Data excerpts:

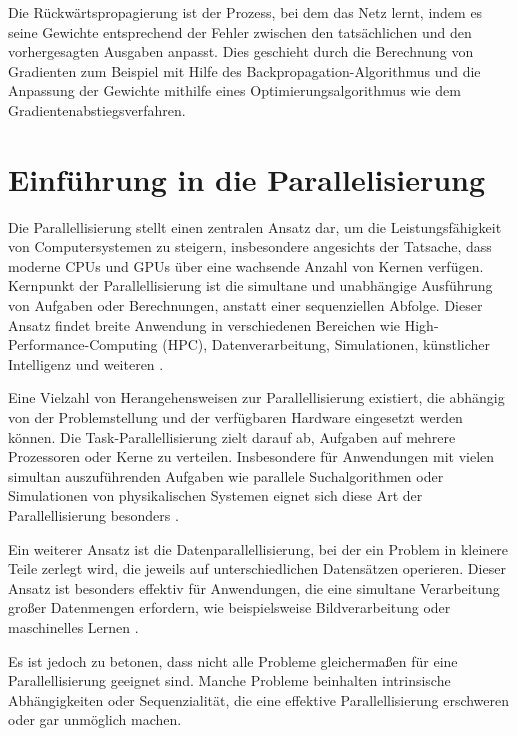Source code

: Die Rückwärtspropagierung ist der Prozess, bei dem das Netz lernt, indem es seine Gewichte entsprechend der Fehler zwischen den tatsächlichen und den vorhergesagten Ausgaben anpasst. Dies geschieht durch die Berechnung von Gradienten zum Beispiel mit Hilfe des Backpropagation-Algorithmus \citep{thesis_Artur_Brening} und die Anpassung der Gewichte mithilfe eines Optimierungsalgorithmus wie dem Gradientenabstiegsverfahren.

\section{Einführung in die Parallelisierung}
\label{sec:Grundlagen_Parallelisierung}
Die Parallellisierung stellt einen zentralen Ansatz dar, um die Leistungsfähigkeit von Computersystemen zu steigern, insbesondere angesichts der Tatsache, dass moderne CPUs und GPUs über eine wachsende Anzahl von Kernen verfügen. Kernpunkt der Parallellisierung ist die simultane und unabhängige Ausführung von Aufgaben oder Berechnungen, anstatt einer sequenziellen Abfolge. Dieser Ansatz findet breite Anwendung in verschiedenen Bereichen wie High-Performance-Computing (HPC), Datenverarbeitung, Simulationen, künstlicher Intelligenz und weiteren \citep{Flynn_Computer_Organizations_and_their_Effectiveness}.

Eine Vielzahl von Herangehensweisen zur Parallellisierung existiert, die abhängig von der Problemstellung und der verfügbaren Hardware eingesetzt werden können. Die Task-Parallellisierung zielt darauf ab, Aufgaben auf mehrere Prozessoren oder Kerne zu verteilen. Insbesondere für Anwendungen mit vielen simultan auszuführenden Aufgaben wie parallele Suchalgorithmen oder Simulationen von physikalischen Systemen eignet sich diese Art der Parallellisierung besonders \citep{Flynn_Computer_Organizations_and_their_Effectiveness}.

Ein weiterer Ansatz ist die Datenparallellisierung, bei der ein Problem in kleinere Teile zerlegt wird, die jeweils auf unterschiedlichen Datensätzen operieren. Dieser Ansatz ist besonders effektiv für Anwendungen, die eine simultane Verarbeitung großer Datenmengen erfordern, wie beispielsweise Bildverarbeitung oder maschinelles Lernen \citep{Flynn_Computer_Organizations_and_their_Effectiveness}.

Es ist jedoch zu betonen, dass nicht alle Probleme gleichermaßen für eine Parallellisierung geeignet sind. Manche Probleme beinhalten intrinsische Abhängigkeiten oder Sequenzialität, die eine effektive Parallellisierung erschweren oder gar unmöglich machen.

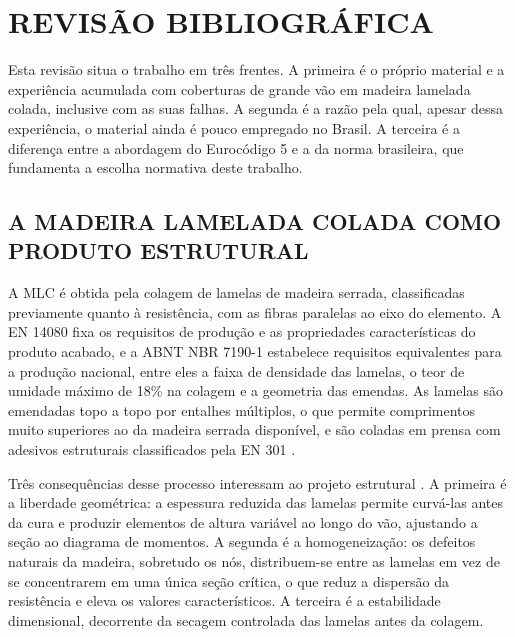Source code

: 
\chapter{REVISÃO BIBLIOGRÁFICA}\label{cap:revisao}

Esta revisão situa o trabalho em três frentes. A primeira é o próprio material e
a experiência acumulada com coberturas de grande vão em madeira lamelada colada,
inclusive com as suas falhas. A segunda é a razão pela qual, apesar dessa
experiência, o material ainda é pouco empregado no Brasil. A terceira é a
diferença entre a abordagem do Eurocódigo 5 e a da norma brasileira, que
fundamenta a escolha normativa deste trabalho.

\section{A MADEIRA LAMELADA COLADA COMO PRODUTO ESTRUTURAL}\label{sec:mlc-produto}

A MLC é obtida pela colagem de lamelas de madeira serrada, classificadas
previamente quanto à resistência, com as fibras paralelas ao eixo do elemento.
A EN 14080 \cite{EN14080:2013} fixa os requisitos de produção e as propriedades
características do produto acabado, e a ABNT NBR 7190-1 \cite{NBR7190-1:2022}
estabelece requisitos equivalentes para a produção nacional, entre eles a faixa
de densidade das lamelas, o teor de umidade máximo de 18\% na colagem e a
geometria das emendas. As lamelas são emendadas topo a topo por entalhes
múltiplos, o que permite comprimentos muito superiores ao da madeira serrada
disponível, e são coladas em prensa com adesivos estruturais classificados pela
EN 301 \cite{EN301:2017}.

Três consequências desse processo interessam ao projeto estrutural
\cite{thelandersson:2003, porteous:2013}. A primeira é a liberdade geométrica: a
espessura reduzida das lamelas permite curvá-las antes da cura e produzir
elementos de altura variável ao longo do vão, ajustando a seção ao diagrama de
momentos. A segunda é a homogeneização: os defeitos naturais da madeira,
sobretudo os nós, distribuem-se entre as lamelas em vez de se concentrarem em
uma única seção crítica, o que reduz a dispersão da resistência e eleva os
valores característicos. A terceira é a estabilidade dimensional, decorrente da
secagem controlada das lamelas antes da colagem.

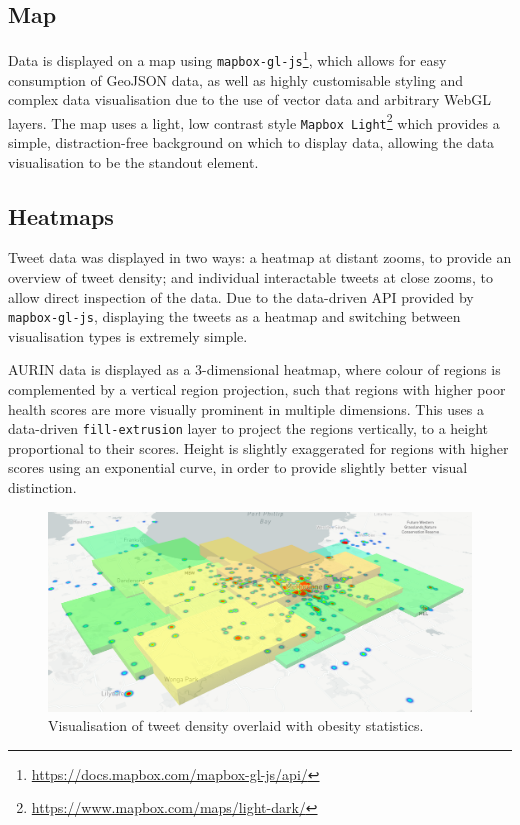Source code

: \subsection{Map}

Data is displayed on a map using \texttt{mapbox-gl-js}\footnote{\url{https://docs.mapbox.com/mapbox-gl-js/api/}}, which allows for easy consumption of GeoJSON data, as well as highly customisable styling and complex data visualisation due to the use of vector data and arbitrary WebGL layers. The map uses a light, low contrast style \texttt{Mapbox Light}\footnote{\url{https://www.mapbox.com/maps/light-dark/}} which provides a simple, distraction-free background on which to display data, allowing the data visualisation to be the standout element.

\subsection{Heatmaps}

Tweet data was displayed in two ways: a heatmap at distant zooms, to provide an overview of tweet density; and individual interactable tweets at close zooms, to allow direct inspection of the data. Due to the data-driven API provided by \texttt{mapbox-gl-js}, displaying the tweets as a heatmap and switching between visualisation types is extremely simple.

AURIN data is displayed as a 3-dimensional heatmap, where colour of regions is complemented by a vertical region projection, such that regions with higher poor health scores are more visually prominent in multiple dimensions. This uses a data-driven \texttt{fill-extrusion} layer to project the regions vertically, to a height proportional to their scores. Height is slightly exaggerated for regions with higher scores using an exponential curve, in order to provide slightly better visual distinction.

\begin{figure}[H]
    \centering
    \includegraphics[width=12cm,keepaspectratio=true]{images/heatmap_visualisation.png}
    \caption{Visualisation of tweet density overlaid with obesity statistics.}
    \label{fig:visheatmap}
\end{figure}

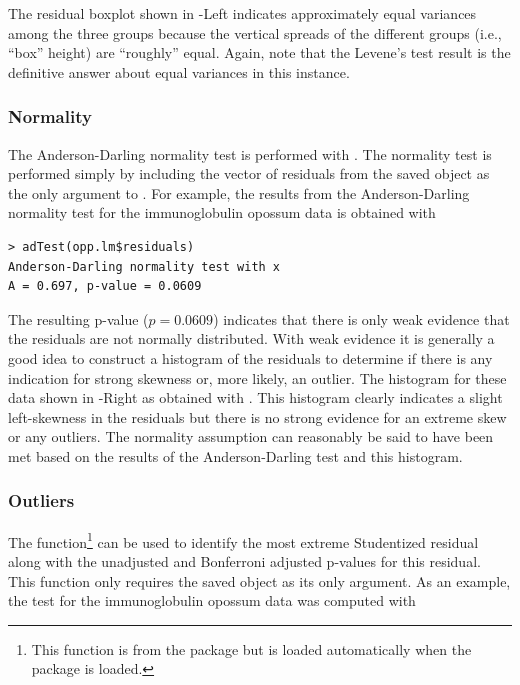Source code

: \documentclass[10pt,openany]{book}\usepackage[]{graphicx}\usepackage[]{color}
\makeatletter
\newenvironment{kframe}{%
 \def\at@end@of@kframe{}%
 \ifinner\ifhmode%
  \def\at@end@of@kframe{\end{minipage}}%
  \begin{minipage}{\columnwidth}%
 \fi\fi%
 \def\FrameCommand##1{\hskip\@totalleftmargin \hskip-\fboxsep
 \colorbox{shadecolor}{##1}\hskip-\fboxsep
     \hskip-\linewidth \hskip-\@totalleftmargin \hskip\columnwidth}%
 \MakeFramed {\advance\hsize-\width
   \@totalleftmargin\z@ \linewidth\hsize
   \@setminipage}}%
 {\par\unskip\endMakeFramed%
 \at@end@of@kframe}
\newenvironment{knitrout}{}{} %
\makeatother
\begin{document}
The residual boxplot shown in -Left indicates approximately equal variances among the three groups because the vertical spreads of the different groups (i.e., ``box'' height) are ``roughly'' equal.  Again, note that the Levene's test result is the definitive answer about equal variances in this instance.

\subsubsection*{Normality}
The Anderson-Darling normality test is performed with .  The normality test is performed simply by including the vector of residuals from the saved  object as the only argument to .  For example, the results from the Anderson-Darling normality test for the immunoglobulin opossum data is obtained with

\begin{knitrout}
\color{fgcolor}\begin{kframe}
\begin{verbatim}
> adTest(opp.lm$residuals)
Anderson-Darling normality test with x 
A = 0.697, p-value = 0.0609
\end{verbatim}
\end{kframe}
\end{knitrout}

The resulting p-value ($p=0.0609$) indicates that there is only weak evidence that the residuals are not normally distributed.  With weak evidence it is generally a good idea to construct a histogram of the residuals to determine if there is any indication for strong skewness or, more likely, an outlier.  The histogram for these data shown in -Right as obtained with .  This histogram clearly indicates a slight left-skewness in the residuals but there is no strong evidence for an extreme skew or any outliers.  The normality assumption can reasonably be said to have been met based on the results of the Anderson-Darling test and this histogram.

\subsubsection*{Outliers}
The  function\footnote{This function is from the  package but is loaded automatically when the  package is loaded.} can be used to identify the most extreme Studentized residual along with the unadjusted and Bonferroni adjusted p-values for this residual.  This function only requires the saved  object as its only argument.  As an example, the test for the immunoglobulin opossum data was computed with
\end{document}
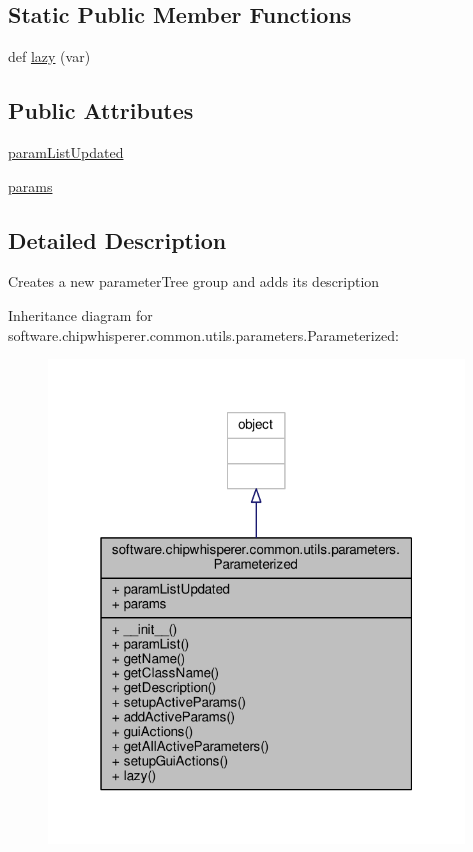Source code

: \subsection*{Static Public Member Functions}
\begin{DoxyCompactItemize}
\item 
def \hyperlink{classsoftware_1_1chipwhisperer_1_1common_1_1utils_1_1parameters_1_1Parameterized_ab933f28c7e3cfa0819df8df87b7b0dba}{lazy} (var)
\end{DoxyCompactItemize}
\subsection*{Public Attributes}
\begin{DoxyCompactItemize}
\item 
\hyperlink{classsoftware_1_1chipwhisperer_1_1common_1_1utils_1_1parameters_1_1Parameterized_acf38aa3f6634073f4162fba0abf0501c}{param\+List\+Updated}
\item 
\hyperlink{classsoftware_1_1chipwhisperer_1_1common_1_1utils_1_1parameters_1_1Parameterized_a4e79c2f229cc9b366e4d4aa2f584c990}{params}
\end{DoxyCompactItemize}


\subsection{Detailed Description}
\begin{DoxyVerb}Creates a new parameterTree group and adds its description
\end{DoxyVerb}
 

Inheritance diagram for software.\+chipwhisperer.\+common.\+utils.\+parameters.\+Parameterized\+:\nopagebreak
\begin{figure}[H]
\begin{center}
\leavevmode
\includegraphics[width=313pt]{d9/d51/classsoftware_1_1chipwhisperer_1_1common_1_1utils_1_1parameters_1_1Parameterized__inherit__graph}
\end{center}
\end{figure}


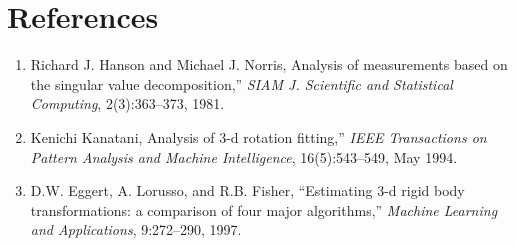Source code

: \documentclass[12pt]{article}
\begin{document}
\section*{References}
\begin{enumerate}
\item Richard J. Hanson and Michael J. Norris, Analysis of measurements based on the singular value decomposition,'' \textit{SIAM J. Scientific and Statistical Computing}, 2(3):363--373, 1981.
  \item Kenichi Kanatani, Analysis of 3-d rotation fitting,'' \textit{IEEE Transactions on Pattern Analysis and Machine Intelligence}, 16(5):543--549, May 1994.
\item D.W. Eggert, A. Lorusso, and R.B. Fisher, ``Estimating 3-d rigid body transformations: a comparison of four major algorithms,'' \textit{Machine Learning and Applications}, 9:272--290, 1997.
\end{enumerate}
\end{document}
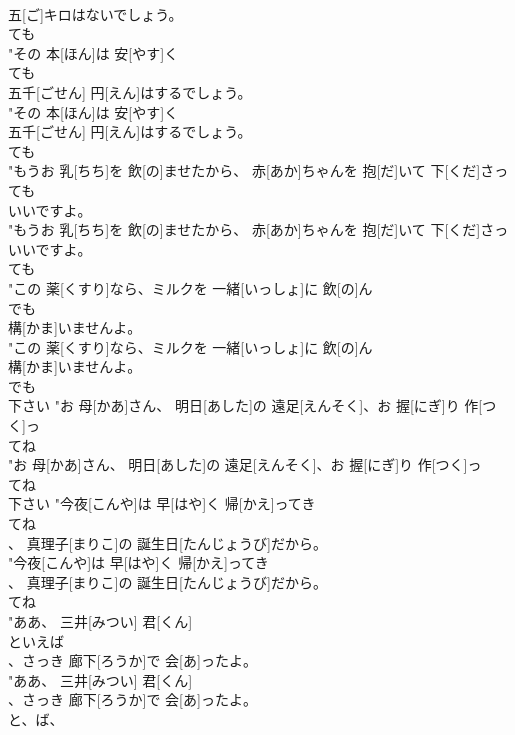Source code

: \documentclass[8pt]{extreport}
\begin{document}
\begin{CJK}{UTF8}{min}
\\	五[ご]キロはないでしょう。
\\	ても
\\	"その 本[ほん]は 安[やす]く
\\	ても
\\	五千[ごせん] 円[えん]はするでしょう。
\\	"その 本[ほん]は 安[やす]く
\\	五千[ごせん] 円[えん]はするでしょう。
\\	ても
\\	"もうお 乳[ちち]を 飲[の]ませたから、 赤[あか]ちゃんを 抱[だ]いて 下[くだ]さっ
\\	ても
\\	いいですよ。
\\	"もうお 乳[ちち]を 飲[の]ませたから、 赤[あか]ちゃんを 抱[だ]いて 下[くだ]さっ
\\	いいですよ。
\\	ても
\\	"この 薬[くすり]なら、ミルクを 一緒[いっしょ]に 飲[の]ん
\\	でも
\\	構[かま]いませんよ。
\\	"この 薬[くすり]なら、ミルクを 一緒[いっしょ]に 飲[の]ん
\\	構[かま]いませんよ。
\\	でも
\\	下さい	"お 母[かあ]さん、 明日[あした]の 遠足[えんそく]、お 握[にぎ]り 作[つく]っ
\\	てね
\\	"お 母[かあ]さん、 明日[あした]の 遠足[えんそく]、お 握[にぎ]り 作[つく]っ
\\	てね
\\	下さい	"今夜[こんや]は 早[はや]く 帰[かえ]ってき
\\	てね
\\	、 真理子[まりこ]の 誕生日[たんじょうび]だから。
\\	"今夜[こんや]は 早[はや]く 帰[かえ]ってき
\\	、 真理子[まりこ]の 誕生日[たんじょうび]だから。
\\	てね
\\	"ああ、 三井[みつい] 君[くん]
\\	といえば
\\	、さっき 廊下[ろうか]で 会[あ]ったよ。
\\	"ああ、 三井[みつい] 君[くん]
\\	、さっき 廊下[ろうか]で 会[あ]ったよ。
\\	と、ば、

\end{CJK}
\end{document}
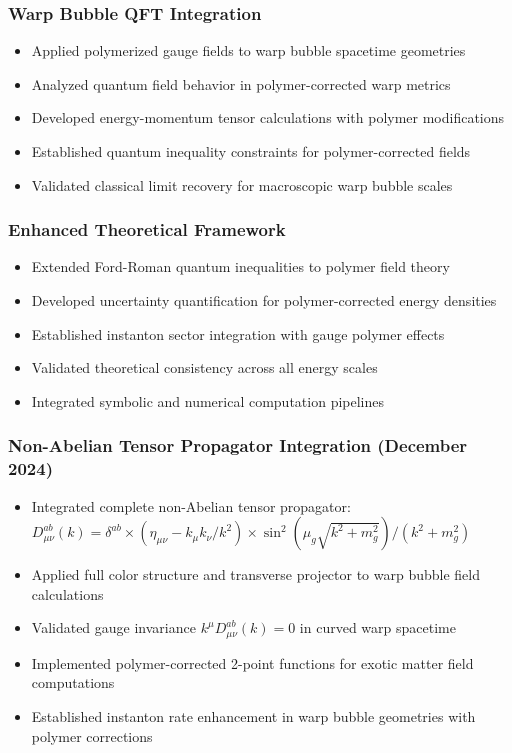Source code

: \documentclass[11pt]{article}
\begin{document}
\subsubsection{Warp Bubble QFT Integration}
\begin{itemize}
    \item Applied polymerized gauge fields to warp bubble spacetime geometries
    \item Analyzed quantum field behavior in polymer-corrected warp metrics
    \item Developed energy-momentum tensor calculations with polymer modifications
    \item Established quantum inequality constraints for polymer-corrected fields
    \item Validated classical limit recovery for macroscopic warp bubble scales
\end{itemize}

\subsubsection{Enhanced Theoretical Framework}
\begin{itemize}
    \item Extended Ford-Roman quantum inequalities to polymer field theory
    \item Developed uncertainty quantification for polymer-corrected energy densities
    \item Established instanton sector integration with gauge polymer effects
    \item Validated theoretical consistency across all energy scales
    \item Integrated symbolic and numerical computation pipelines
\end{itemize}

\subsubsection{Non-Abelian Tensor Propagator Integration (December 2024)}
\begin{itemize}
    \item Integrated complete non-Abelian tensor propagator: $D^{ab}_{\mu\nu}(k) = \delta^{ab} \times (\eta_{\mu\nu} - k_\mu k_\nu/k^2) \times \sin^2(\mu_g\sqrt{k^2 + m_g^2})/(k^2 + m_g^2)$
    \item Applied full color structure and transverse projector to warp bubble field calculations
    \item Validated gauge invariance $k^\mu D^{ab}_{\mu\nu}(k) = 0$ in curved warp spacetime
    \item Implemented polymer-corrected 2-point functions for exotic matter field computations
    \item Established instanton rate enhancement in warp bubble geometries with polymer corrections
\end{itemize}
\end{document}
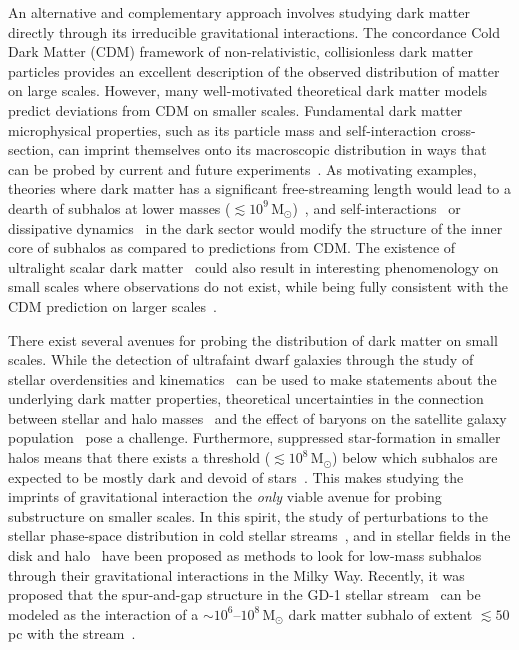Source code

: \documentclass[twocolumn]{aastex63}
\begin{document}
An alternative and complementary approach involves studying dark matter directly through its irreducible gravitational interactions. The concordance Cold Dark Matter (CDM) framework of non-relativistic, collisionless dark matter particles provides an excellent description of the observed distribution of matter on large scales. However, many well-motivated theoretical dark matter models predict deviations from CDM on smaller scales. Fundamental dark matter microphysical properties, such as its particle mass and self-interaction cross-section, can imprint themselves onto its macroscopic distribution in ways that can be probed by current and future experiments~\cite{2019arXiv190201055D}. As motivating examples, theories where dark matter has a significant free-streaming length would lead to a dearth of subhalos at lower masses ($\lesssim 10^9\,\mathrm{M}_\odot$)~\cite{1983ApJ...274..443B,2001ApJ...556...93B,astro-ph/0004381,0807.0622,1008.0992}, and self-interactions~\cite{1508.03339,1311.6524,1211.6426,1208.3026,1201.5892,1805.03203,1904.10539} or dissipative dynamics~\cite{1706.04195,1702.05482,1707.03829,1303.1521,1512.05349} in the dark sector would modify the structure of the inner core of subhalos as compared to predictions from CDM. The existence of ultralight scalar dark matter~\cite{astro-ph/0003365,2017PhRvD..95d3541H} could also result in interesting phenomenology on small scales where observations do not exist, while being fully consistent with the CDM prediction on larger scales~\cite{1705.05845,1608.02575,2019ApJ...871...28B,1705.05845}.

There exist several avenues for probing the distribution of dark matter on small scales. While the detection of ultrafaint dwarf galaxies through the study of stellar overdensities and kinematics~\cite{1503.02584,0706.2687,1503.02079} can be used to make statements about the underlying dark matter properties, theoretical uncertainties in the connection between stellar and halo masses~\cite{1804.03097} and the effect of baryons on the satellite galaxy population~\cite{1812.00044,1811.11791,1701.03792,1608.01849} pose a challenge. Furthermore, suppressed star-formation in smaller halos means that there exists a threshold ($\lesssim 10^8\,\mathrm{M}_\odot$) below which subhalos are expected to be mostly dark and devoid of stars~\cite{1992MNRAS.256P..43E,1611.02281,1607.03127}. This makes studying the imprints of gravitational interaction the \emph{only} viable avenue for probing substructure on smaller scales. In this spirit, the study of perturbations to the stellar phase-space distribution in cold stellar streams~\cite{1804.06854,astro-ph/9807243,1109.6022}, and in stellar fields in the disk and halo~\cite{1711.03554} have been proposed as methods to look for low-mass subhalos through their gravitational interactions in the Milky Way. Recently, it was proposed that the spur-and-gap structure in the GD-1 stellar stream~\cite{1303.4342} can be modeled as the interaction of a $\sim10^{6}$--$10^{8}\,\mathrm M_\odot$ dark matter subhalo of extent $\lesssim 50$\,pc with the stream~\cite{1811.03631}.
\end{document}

About this task: Your answer should be the lines from the opening of the records through the line with "Die Parallellisierung stellt", both ends retyped exactly and pictures left out.

Solution to the problem:
Source code

: Die Rückwärtspropagierung ist der Prozess, bei dem das Netz lernt, indem es seine Gewichte entsprechend der Fehler zwischen den tatsächlichen und den vorhergesagten Ausgaben anpasst. Dies geschieht durch die Berechnung von Gradienten zum Beispiel mit Hilfe des Backpropagation-Algorithmus \citep{thesis_Artur_Brening} und die Anpassung der Gewichte mithilfe eines Optimierungsalgorithmus wie dem Gradientenabstiegsverfahren.

\section{Einführung in die Parallelisierung}
\label{sec:Grundlagen_Parallelisierung}
Die Parallellisierung stellt einen zentralen Ansatz dar, um die Leistungsfähigkeit von Computersystemen zu steigern, insbesondere angesichts der Tatsache, dass moderne CPUs und GPUs über eine wachsende Anzahl von Kernen verfügen. Kernpunkt der Parallellisierung ist die simultane und unabhängige Ausführung von Aufgaben oder Berechnungen, anstatt einer sequenziellen Abfolge. Dieser Ansatz findet breite Anwendung in verschiedenen Bereichen wie High-Performance-Computing (HPC), Datenverarbeitung, Simulationen, künstlicher Intelligenz und weiteren \citep{Flynn_Computer_Organizations_and_their_Effectiveness}.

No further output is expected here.